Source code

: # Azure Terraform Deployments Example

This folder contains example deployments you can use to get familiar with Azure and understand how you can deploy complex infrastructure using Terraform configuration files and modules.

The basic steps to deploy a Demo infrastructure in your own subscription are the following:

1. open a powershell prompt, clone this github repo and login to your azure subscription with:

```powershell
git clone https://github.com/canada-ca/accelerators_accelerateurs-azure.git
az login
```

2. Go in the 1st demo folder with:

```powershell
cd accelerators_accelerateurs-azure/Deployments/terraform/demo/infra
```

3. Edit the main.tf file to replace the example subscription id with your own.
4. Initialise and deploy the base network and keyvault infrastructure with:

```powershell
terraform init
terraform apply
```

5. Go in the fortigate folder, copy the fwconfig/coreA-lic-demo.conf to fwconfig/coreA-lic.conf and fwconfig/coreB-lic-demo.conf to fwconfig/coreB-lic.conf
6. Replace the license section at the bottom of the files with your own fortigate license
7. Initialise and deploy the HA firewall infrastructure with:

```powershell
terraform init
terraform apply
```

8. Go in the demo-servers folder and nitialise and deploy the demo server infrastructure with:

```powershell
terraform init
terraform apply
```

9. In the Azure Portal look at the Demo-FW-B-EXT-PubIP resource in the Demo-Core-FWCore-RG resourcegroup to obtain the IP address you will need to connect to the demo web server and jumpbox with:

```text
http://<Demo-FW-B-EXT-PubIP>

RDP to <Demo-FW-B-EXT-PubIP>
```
--
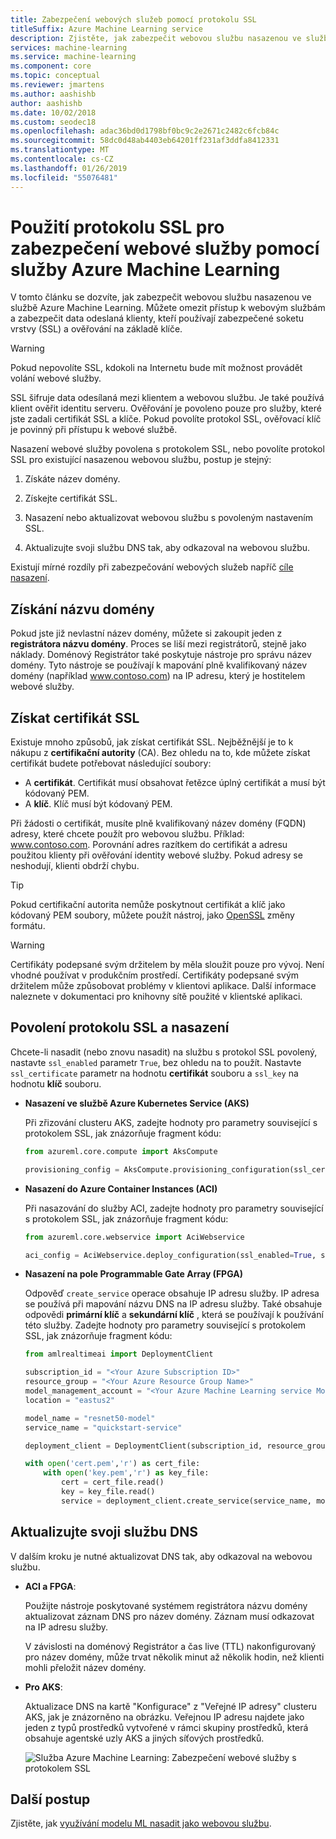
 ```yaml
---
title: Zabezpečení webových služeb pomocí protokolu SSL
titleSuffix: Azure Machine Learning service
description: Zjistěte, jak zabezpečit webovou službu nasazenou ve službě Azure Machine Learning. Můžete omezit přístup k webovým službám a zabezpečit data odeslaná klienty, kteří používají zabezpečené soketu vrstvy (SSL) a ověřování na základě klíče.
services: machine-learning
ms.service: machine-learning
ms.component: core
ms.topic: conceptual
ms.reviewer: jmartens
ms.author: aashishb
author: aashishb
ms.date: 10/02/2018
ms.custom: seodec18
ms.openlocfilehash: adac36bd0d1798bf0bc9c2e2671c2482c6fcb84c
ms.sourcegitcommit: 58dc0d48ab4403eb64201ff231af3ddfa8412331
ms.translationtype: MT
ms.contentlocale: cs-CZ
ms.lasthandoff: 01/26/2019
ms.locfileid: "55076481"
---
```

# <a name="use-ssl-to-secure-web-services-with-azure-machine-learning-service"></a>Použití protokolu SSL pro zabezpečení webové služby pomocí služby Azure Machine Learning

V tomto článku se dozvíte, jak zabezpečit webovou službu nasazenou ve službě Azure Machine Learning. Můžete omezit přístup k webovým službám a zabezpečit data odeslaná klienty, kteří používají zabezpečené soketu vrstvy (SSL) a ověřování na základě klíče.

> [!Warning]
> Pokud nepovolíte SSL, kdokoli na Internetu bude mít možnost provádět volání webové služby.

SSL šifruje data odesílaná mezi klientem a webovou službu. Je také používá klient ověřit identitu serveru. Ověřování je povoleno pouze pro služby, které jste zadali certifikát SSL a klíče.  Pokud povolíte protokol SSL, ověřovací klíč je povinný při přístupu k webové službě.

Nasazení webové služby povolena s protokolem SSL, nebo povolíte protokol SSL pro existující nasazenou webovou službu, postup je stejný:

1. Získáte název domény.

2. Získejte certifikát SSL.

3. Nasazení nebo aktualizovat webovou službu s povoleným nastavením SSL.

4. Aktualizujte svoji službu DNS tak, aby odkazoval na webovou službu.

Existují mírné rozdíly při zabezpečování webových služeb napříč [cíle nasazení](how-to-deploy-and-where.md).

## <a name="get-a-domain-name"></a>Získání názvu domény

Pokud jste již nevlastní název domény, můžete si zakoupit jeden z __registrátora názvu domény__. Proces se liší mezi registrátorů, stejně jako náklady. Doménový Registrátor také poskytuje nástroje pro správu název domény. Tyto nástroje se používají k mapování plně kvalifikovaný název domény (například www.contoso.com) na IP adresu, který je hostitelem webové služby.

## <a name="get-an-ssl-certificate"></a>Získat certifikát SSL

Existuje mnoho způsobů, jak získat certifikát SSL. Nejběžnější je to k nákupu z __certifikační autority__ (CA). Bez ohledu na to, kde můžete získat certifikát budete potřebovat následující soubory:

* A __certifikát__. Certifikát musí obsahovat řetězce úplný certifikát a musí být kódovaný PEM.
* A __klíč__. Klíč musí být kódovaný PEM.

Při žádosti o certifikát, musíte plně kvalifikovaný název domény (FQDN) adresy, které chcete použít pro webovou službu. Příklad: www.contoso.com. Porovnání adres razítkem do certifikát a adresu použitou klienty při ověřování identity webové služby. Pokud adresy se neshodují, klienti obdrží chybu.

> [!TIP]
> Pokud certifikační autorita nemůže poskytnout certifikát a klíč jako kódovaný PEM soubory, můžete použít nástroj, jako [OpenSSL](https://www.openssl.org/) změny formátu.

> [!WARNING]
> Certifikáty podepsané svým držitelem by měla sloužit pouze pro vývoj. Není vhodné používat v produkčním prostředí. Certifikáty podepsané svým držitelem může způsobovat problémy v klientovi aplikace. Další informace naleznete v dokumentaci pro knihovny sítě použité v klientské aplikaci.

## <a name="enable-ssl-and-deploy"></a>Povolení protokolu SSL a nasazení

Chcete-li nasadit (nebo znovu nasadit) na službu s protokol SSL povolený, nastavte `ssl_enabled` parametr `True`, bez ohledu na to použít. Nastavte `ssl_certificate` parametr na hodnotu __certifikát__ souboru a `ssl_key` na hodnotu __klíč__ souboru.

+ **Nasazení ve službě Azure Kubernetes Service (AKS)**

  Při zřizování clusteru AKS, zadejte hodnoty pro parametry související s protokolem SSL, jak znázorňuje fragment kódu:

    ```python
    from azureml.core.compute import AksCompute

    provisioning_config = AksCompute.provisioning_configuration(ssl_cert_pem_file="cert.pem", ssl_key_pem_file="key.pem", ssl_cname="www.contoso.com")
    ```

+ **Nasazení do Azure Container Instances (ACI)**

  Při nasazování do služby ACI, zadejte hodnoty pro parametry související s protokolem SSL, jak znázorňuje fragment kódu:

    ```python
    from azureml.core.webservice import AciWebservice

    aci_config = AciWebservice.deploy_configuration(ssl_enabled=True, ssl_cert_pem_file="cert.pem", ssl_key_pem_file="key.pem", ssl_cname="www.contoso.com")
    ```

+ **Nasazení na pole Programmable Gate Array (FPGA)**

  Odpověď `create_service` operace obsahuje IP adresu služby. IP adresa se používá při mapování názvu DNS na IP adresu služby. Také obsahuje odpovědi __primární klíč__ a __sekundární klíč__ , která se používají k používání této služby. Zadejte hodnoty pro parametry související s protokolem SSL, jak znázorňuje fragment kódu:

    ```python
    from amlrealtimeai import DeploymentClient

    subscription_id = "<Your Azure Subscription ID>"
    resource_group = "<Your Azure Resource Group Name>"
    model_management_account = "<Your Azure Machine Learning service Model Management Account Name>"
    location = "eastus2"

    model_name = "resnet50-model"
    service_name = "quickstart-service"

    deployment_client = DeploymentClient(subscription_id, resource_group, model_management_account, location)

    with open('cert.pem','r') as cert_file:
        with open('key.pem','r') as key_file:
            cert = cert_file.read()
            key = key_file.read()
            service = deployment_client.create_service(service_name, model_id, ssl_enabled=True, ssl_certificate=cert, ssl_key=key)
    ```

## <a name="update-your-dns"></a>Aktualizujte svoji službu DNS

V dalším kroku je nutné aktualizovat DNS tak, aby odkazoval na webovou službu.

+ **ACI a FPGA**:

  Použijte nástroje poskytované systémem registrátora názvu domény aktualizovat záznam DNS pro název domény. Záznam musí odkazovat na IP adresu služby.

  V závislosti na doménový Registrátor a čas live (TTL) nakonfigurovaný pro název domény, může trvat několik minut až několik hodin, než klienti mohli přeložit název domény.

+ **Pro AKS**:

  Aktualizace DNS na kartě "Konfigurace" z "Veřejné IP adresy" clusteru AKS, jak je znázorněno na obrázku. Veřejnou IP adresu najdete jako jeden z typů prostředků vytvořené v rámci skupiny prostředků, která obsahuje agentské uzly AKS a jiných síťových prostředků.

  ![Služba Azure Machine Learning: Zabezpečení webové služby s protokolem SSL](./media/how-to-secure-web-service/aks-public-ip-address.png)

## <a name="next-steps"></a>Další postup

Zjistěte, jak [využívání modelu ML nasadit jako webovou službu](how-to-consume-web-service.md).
* * *
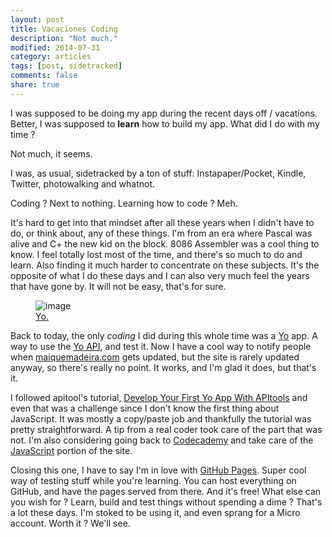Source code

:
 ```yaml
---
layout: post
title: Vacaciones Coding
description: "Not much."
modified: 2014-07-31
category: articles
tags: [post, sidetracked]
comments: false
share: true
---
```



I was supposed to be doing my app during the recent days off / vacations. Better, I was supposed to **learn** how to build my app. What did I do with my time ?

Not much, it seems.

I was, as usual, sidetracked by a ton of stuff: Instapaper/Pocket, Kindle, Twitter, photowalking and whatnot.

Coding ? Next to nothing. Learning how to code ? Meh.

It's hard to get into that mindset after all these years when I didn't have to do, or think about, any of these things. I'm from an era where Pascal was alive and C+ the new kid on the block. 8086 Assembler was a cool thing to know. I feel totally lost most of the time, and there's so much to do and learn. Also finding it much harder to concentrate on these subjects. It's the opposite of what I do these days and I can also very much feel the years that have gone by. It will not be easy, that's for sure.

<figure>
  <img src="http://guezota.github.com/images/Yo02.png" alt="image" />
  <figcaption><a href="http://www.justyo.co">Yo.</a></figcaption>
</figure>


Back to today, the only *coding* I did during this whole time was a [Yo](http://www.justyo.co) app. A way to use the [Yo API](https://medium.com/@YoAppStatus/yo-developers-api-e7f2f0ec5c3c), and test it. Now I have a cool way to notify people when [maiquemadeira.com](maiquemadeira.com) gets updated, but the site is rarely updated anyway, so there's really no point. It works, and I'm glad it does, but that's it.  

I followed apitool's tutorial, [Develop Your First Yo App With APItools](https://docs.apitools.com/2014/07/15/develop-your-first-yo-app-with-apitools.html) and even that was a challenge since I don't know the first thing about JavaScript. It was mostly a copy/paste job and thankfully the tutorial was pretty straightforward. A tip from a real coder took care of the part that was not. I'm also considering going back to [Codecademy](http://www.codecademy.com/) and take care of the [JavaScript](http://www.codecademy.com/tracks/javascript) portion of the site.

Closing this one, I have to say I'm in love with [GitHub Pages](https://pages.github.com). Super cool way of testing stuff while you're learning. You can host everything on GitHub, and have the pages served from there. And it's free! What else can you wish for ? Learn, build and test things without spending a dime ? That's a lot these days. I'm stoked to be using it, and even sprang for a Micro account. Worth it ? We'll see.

■ **DESCRIPTION OF THE TASK**: Please give the number of lines in the entries that contain the word "klienti", and nothing besides it.

■ **PROBLEM SOLUTION**: 2